Gostaria
de me insinuar sub-repticiamente no discurso que devo pronunciar
hoje,e nos que deverei pronunciar aqui, talvez durante anos. Ao invés
de tomar a palavra, gostaria de ser envolvido por ela e levado bem
além de todo começo possível. Gostaria de perceber que no momento
de falar uma voz sem nome me precedia há muito tempo: bastaria,
então, que eu encadeasse, prosseguisse a frase, me alojasse, sem ser
percebido, em seus interstícios. Como se ela me houvesse dado um
sinal, mantendo-se, por um instante, suspensa. Não haveria,
portanto, começo; e em vez de ser aquele de quem parte o discurso, eu
seria, antes, ao acaso de seu desenrolar, uma estreita lacuna, o
ponto de seu desaparecimento possível.
Gostaria
de ter atrás de mim (tendo tomado a palavra há muito tempo,
duplicando de antemão tudo o que vou dizer) uma voz que dissesse: “É
preciso continuar, eu não posso continuar, é preciso continuar, é
preciso pronunciar palavras enquanto as há, é preciso dizê-las até
que elas me encontrem, até que me digam - estranho castigo, estranha
falta, é preciso continuar, talvez já tenha acontecido, talvez já
me tenham dito, talvez me tenham levado ao limiar de minha história,
diante da porta que se abre sobre minha história, eu me
surpreenderia se ela se abrisse”.
Existe
em muita gente, penso eu, um desejo semelhante de não ter de
começar, um desejo de se encontrar, logo de entrada, do outro lado
do discurso, sem ter de considerar do exterior o que ele poderia ter
de singular, de terrível, talvez de maléfico.

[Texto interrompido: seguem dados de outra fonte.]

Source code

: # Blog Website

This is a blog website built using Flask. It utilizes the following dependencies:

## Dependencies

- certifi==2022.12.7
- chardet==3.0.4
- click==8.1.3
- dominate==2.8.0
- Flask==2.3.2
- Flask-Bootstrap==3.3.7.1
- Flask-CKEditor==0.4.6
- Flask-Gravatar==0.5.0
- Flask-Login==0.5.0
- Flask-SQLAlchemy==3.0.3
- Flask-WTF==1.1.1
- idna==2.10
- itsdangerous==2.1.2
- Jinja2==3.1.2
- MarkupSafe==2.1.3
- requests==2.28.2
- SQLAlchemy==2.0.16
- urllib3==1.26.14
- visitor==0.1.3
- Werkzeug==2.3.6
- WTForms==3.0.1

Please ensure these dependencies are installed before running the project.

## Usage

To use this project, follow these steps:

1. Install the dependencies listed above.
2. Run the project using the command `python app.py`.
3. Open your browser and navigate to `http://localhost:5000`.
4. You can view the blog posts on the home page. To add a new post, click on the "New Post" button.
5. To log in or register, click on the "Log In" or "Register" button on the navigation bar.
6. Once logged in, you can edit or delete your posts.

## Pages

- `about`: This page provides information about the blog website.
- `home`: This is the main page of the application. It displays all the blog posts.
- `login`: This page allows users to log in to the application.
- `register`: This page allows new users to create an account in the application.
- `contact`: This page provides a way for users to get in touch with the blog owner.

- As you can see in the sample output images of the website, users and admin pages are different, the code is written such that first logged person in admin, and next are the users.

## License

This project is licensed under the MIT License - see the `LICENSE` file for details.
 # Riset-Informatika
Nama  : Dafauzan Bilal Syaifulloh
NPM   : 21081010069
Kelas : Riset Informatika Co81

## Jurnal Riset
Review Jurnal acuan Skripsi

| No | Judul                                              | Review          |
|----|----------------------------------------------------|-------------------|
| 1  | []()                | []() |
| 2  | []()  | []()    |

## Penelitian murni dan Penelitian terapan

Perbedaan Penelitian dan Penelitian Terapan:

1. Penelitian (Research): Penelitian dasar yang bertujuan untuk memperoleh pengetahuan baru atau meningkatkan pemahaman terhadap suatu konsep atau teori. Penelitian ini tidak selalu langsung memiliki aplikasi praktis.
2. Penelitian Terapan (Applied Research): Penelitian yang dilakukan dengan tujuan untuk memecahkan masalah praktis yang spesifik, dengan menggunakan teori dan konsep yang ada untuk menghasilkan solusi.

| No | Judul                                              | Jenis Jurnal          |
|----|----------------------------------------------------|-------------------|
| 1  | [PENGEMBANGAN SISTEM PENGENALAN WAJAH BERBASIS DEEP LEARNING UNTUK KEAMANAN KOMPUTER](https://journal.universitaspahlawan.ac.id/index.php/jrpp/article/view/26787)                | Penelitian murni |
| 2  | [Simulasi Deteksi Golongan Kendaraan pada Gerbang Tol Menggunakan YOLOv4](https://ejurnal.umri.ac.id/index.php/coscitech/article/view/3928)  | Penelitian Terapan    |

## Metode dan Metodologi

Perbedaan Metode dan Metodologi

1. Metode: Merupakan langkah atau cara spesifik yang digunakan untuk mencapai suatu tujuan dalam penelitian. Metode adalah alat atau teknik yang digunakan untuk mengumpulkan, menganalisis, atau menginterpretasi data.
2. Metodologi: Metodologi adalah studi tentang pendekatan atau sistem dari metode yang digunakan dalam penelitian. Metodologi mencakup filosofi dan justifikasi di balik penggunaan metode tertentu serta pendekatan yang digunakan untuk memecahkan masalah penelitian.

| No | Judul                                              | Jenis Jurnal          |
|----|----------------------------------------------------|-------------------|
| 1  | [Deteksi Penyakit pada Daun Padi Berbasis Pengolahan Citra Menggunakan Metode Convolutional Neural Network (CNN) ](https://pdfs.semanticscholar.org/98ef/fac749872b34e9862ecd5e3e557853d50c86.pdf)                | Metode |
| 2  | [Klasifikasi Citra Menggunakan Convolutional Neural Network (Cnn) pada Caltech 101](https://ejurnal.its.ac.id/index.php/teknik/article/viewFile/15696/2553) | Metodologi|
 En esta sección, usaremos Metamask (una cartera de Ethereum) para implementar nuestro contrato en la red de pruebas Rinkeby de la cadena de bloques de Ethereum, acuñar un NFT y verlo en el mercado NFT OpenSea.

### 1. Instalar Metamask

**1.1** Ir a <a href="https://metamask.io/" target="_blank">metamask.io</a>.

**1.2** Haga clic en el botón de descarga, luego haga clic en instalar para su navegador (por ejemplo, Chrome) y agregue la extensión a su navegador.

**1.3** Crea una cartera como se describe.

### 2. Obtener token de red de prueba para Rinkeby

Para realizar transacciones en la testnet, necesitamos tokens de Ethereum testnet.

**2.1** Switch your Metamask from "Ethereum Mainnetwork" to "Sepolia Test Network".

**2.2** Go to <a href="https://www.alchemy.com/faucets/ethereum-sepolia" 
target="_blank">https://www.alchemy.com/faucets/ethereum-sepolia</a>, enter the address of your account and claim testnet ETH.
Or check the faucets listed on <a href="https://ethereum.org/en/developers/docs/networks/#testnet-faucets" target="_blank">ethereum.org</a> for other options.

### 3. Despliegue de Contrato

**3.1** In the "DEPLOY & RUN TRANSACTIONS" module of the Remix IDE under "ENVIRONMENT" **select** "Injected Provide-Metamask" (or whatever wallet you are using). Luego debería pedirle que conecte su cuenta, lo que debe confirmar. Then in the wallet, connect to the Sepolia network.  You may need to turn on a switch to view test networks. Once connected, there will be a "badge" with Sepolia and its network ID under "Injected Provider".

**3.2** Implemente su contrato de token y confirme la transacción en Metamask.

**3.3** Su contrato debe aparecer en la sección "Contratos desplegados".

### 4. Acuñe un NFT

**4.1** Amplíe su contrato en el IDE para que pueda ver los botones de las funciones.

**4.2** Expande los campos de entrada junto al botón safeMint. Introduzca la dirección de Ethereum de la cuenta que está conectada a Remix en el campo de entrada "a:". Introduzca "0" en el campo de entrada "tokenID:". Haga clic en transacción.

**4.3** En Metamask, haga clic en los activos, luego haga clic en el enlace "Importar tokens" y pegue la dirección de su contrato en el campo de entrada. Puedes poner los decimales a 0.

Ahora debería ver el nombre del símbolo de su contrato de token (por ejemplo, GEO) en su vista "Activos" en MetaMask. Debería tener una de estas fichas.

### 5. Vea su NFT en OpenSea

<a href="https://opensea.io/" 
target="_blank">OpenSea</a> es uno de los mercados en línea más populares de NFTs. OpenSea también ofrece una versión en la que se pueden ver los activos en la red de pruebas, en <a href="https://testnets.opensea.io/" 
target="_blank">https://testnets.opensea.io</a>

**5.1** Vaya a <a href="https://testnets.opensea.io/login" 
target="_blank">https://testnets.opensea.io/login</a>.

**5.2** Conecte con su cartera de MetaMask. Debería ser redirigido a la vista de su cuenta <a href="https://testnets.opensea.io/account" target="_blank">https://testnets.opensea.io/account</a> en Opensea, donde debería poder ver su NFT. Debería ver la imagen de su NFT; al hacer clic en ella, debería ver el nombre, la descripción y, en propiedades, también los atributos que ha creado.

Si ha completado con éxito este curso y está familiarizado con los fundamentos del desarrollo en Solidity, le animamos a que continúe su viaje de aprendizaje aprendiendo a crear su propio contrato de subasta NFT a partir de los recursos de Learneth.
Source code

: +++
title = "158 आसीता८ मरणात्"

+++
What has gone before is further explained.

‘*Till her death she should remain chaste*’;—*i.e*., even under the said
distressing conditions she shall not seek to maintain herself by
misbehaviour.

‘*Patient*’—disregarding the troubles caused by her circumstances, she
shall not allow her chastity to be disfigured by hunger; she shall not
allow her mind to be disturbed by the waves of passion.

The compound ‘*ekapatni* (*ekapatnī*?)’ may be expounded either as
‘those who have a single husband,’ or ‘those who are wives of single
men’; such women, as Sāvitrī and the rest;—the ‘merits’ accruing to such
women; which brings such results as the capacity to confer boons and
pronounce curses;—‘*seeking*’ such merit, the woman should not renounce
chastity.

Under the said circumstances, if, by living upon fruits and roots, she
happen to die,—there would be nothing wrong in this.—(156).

A essa aspiração
tão comum, a instituição responde de modo irônico; pois que toma
os começos solenes, cerca-os de um círculo de atenção e de
silêncio, e lhes impõe formas ritualizadas, como para sinalizá-los
à distância.
O
desejo diz: “Eu não queria ter de entrar nesta ordem arriscada do
discurso; não queria ter de me haver com o que tem de categórico e
decisivo; gostaria que fosse ao meu redor como uma transparência
calma, profunda, indefinidamente aberta, em que os outros
respondessem à minha expectativa, e de onde as verdades se elevassem
uma a uma; eu não teria senão de me deixar levar nela e por ela,
como um destroço feliz”. E a instituição responde: “Você não
tem por que temer começar; estamos aí para lhe mostrar que o
discurso está na ordem das leis; que há muito tempo se cuida de sua
aparição; que lhe foi preparado um lugar que o honra, mas o
desarma; e que, se lhe ocorre ter algum poder, é de nós, que ele
lhe advém”.
Mas
pode ser que essa instituição e esse desejo não sejam outra coisa
senão duas réplicas opostas a uma mesma inquietação: inquietação
diante do que é o discurso em sua realidade material de coisa
pronunciada ou escrita; inquietação diante dessa existência
transitória destinada a se apagar sem dúvida, mas segundo uma
duração que não nos pertence; inquietação de sentir sob essa
atividade, todavia cotidiana e cinzenta, poderes e perigos que mal se
imagina; inquietação de supor lutas, vitórias, ferimentos,
dominações, servidões, através de tantas palavras cujo uso há
tanto tempo reduziu as asperidades. Mas, o que há, enfim, de tão
perigoso no fato de as pessoas falarem e de seus discursos
proliferarem indefinidamente? Onde, afinal, está o perigo?